(Extracted records)
◆ ◆ ◆

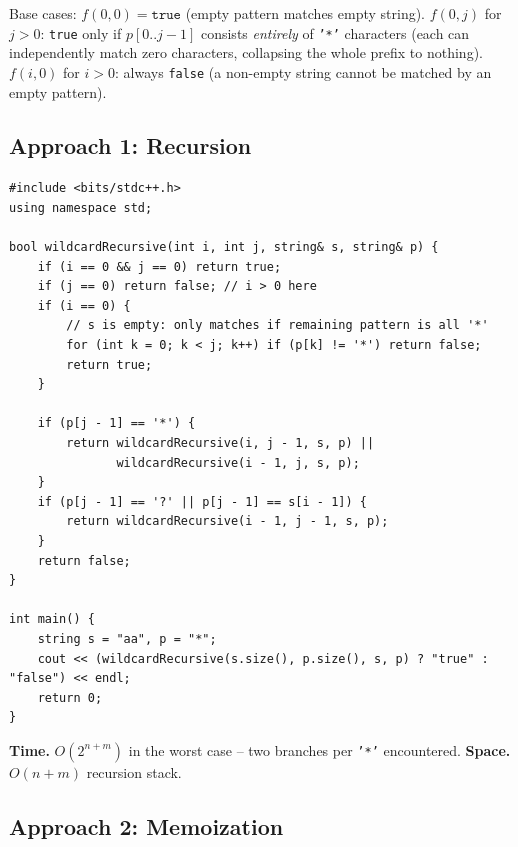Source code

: Base cases: $f(0,0) = \texttt{true}$ (empty pattern matches empty
string). $f(0,j)$ for $j>0$: \texttt{true} only if $p[0..j-1]$ consists
\emph{entirely} of \texttt{'*'} characters (each can independently match
zero characters, collapsing the whole prefix to nothing).
$f(i,0)$ for $i>0$: always \texttt{false} (a non-empty string cannot be
matched by an empty pattern).

\subsection*{Approach 1: Recursion}

\begin{lstlisting}
#include <bits/stdc++.h>
using namespace std;

bool wildcardRecursive(int i, int j, string& s, string& p) {
    if (i == 0 && j == 0) return true;
    if (j == 0) return false; // i > 0 here
    if (i == 0) {
        // s is empty: only matches if remaining pattern is all '*'
        for (int k = 0; k < j; k++) if (p[k] != '*') return false;
        return true;
    }

    if (p[j - 1] == '*') {
        return wildcardRecursive(i, j - 1, s, p) ||
               wildcardRecursive(i - 1, j, s, p);
    }
    if (p[j - 1] == '?' || p[j - 1] == s[i - 1]) {
        return wildcardRecursive(i - 1, j - 1, s, p);
    }
    return false;
}

int main() {
    string s = "aa", p = "*";
    cout << (wildcardRecursive(s.size(), p.size(), s, p) ? "true" : "false") << endl;
    return 0;
}
\end{lstlisting}

\begin{complexitybox}
\textbf{Time.} $O(2^{n+m})$ in the worst case -- two branches per
\texttt{'*'} encountered.
\textbf{Space.} $O(n+m)$ recursion stack.
\end{complexitybox}

\subsection*{Approach 2: Memoization}

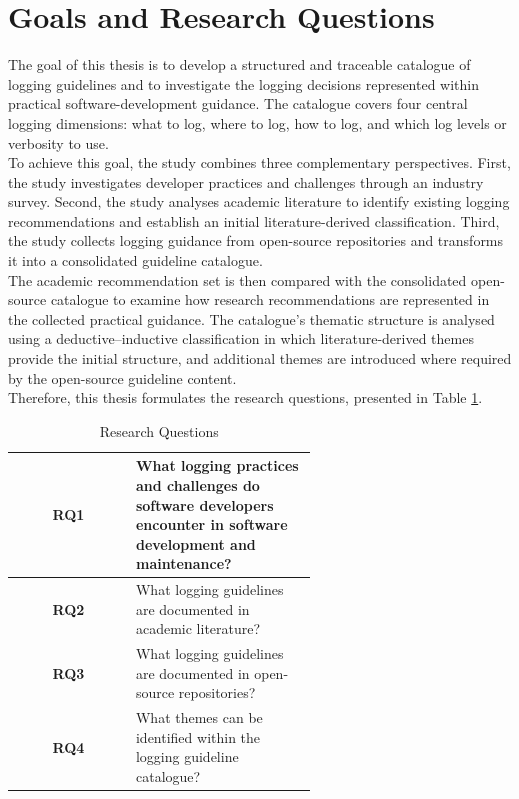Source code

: \section{Goals and Research Questions}

The goal of this thesis is to develop a structured and traceable catalogue of
logging guidelines and to investigate the logging decisions represented within
practical software-development guidance. The catalogue covers four central logging
dimensions: what to log, where to log, how to log, and which log levels or verbosity
to use.
\\
To achieve this goal, the study combines three complementary perspectives. First,
the study investigates developer practices and challenges through an industry survey.
Second, the study analyses academic literature to identify existing logging recommendations
and establish an initial literature-derived classification. Third, 
the study collects logging guidance from open-source repositories and transforms it into a
consolidated guideline catalogue.
\\
The academic recommendation set is then compared with the consolidated
open-source catalogue to examine how research recommendations are
represented in the collected practical guidance. The catalogue's thematic structure
is analysed using a deductive--inductive classification in which
literature-derived themes provide the initial structure, and additional themes are
introduced where required by the open-source guideline content.
\\
Therefore, this thesis formulates the research questions, presented in Table \ref{table:t1rq}.
\begin{table}[H]
\centering
\begin{tabular}{|c | p{0.6\linewidth}|}
 \hline
 \textbf{RQ1} & What logging practices and challenges do software developers encounter in software development and maintenance? \\
 \hline
 \textbf{RQ2} & What logging guidelines are documented in academic literature? \\
 \hline
 \textbf{RQ3} & What logging guidelines are documented in open-source repositories? \\
 \hline
 \textbf{RQ4} & What themes can be identified within the logging guideline catalogue? \\
 \hline
\end{tabular}
\caption{Research Questions}
\label{table:t1rq}
\end{table}


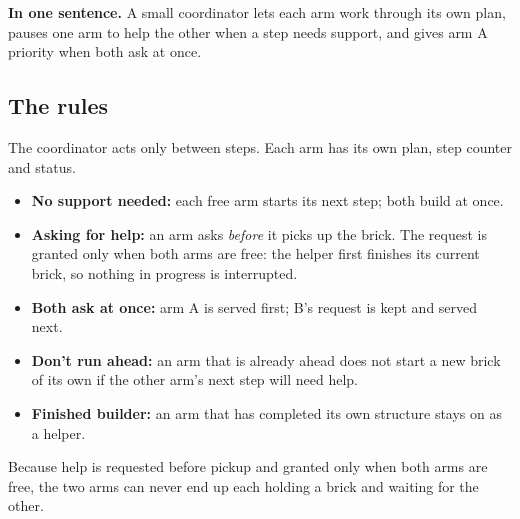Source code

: \documentclass[11pt,a4paper]{article}
\newcommand{\keyidea}[1]{\par\smallskip\noindent\colorbox{keyc}{\parbox{\dimexpr\linewidth-2\fboxsep}{\small\textbf{In one sentence.} #1}}\par\smallskip}
\begin{document}
\keyidea{A small coordinator lets each arm work through its own plan, pauses one arm
to help the other when a step needs support, and gives arm A priority when both
ask at once.}

\subsection{The rules}
The coordinator acts only between steps. Each arm has its own plan, step counter
and status.
\begin{itemize}
\item \textbf{No support needed:} each free arm starts its next step; both build at once.
\item \textbf{Asking for help:} an arm asks \emph{before} it picks up the brick. The request
      is granted only when both arms are free: the helper first finishes its current
      brick, so nothing in progress is interrupted.
\item \textbf{Both ask at once:} arm A is served first; B's request is kept and served next.
\item \textbf{Don't run ahead:} an arm that is already ahead does not start a new brick of
      its own if the other arm's next step will need help.
\item \textbf{Finished builder:} an arm that has completed its own structure stays on as a
      helper.
\end{itemize}
Because help is requested before pickup and granted only when both arms are
free, the two arms can never end up each holding a brick and waiting for the
other.
\end{document}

◆ ◆ ◆

> _Work order_: Exactly the lines from the top of the entries through the line with "pattern is all '*'", inclusive, must be given again, with every picture omitted.

> _The completed task_:
Source code

: Base cases: $f(0,0) = \texttt{true}$ (empty pattern matches empty
string). $f(0,j)$ for $j>0$: \texttt{true} only if $p[0..j-1]$ consists
\emph{entirely} of \texttt{'*'} characters (each can independently match
zero characters, collapsing the whole prefix to nothing).
$f(i,0)$ for $i>0$: always \texttt{false} (a non-empty string cannot be
matched by an empty pattern).

\subsection*{Approach 1: Recursion}

\begin{lstlisting}
#include <bits/stdc++.h>
using namespace std;

bool wildcardRecursive(int i, int j, string& s, string& p) {
    if (i == 0 && j == 0) return true;
    if (j == 0) return false; // i > 0 here
    if (i == 0) {
        // s is empty: only matches if remaining pattern is all '*'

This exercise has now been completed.